I've always known that I can rely on a day of fishing or a good round of golf to rejuvenate my soul. I return, once again, to one of the activities that has calmed me since I was a child: fishing.
Waking early. Gathering bait or lures. Thinking of what the day will bring. Having a spot in my mind before I go to sleep the night before and driving to that spot. Getting there. Seeing the sunrise. No one else is there. Peaceful. Casting the first cast. Listening to the sound of the lure as it hits the water. Feeling the smoothness of the well-oiled shimano reel. Watching the ripple in the water as I draw the lure back to me. And cycle again.
Until wham! A bass strikes and I'm able to reel her in slowly, watching her jump on the line. A prize 3 lb female - clearly pregnant. I remove the hook slowly and gently place her back into the water, creating the motion of a fish moving back and forth until she realizes where she is...and swims off assertively.

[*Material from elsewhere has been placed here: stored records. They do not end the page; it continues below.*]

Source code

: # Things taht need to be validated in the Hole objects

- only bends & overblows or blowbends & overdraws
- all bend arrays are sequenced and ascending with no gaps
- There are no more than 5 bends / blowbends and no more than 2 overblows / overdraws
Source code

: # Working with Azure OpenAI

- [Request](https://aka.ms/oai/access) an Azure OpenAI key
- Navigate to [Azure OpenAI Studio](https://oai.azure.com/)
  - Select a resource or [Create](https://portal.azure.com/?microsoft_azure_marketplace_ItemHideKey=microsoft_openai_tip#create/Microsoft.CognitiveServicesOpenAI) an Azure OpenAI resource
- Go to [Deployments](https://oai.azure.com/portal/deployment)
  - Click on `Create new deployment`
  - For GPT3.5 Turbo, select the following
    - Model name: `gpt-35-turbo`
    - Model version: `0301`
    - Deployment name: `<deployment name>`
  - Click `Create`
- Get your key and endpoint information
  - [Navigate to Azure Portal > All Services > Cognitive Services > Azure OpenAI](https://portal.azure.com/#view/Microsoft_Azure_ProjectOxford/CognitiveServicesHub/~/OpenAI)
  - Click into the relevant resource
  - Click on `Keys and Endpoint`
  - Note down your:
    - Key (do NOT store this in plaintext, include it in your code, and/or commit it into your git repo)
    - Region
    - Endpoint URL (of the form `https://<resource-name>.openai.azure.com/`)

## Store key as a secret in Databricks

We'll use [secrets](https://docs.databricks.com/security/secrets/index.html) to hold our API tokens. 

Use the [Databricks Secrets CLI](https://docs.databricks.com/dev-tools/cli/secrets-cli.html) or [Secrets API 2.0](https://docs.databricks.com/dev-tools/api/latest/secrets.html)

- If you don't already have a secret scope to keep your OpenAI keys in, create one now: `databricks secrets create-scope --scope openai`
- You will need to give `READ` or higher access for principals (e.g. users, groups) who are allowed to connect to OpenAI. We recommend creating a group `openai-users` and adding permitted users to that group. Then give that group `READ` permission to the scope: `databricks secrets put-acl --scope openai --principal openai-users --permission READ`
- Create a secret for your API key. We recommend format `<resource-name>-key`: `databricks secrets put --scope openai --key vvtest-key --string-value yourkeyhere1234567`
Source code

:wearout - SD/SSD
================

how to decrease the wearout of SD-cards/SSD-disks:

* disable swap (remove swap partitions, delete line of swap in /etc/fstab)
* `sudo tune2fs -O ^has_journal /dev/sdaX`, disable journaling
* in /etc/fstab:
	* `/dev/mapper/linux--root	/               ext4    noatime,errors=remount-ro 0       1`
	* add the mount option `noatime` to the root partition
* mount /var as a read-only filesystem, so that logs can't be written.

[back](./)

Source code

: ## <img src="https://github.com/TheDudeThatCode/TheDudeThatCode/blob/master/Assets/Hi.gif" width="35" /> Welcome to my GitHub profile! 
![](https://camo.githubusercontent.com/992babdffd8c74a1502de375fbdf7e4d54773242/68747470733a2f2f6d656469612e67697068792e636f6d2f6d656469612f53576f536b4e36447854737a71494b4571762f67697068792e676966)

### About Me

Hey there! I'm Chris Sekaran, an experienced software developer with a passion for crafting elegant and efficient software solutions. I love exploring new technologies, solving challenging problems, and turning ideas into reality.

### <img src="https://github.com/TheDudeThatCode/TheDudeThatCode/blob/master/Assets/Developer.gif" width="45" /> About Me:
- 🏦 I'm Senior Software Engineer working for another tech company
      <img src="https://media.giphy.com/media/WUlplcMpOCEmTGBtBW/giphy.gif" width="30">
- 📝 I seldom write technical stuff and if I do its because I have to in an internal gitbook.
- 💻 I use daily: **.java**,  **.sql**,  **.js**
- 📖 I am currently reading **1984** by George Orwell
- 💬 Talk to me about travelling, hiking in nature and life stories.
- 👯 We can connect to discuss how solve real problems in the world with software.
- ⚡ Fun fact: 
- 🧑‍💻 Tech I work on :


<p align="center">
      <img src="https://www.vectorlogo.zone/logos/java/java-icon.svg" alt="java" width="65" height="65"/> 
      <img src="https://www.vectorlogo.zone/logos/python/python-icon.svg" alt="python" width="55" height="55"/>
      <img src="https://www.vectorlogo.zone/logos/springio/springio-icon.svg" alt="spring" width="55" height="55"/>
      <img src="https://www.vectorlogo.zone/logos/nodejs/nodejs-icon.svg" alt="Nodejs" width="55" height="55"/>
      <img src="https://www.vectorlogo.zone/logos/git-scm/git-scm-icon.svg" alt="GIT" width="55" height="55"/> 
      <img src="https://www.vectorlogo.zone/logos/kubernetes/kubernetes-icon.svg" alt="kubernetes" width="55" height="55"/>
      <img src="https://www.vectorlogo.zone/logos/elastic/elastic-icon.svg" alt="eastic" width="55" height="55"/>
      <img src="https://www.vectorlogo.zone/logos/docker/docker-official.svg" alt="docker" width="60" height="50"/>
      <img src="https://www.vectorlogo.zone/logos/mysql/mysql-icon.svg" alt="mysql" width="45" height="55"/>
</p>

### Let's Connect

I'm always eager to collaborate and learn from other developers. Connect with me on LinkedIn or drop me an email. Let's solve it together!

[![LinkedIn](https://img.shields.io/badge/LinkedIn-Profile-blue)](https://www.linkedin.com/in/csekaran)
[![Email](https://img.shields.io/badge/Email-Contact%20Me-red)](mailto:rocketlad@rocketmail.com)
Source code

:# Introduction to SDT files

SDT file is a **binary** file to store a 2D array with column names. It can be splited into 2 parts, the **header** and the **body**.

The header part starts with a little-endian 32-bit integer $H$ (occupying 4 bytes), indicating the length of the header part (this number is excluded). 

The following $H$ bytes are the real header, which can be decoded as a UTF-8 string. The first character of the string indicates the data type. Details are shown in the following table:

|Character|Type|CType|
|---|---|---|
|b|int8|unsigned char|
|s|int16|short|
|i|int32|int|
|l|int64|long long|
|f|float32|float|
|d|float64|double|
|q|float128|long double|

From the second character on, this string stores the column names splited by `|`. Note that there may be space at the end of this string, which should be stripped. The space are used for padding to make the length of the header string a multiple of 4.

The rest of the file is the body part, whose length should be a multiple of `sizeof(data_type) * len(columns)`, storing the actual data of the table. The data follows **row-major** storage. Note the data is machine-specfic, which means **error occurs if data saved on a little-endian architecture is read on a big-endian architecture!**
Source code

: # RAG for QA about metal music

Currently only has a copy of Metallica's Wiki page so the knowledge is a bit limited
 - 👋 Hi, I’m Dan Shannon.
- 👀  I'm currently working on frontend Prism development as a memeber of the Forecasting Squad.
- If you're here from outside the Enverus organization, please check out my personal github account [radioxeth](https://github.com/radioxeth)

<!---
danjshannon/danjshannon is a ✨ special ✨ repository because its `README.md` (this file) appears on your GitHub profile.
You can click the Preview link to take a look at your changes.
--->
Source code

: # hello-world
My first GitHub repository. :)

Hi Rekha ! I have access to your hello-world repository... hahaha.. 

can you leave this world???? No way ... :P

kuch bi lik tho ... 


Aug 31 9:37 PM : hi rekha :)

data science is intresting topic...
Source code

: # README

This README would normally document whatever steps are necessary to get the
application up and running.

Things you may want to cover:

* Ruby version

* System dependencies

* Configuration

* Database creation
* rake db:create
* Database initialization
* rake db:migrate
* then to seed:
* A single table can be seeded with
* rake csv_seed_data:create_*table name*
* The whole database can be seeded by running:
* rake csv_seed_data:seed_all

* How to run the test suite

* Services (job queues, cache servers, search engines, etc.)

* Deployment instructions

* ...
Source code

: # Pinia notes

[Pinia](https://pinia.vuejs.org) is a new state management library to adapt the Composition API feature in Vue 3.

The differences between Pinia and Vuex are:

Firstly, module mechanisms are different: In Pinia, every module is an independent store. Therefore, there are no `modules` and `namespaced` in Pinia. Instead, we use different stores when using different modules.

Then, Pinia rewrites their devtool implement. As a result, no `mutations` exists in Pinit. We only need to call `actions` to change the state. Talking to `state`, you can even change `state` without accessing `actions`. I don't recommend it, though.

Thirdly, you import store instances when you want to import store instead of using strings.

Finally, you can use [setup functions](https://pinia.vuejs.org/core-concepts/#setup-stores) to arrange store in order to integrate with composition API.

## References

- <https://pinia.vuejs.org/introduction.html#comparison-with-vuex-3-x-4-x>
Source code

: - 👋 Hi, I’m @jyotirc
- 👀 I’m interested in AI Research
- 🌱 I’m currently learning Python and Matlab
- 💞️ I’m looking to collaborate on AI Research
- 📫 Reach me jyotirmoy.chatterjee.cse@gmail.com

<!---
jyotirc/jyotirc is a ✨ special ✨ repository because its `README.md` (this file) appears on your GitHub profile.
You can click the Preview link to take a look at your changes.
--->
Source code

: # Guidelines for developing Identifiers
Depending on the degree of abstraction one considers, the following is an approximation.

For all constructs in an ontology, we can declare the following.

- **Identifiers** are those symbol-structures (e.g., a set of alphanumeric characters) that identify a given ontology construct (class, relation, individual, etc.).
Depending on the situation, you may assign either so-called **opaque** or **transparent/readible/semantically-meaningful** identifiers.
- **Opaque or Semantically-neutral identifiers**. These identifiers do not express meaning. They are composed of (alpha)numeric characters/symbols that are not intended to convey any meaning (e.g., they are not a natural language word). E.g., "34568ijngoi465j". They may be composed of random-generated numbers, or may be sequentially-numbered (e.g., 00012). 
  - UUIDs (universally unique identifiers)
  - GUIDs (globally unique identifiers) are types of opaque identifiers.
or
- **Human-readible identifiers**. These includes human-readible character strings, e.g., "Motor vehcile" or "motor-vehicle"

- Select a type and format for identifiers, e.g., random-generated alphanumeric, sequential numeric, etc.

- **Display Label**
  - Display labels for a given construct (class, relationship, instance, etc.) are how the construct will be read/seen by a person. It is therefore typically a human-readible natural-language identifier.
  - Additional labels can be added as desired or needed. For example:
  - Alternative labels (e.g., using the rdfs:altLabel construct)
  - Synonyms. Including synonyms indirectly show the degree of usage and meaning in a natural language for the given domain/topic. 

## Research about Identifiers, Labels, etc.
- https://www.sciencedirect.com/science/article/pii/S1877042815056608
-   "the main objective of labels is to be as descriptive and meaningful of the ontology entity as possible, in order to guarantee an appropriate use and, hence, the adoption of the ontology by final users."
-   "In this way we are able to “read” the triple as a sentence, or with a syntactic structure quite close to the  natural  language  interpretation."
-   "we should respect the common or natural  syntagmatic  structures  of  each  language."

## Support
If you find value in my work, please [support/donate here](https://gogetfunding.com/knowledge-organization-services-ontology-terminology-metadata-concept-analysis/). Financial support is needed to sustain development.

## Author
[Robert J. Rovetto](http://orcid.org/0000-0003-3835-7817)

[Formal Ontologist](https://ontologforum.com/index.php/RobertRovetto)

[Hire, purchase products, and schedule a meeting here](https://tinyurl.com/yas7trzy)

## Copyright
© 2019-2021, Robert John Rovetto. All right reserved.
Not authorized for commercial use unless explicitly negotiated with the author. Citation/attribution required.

At this moment, I am grateful that I have a way to find my way. I am grateful to my father (and mother) for teaching me how to fish. And for my brothers who fished with me. And my cousin who never stops adventuring, in search of bigger, better fish.
Fishing will always be part of my soul - part of what makes me who I am - the patience, love of nature, and contentment I find in time alone. Fishing, in its cast and wait rhythm, gives me the opportunity to reflect on what I want in my life and to dream of making that come true for no one but me.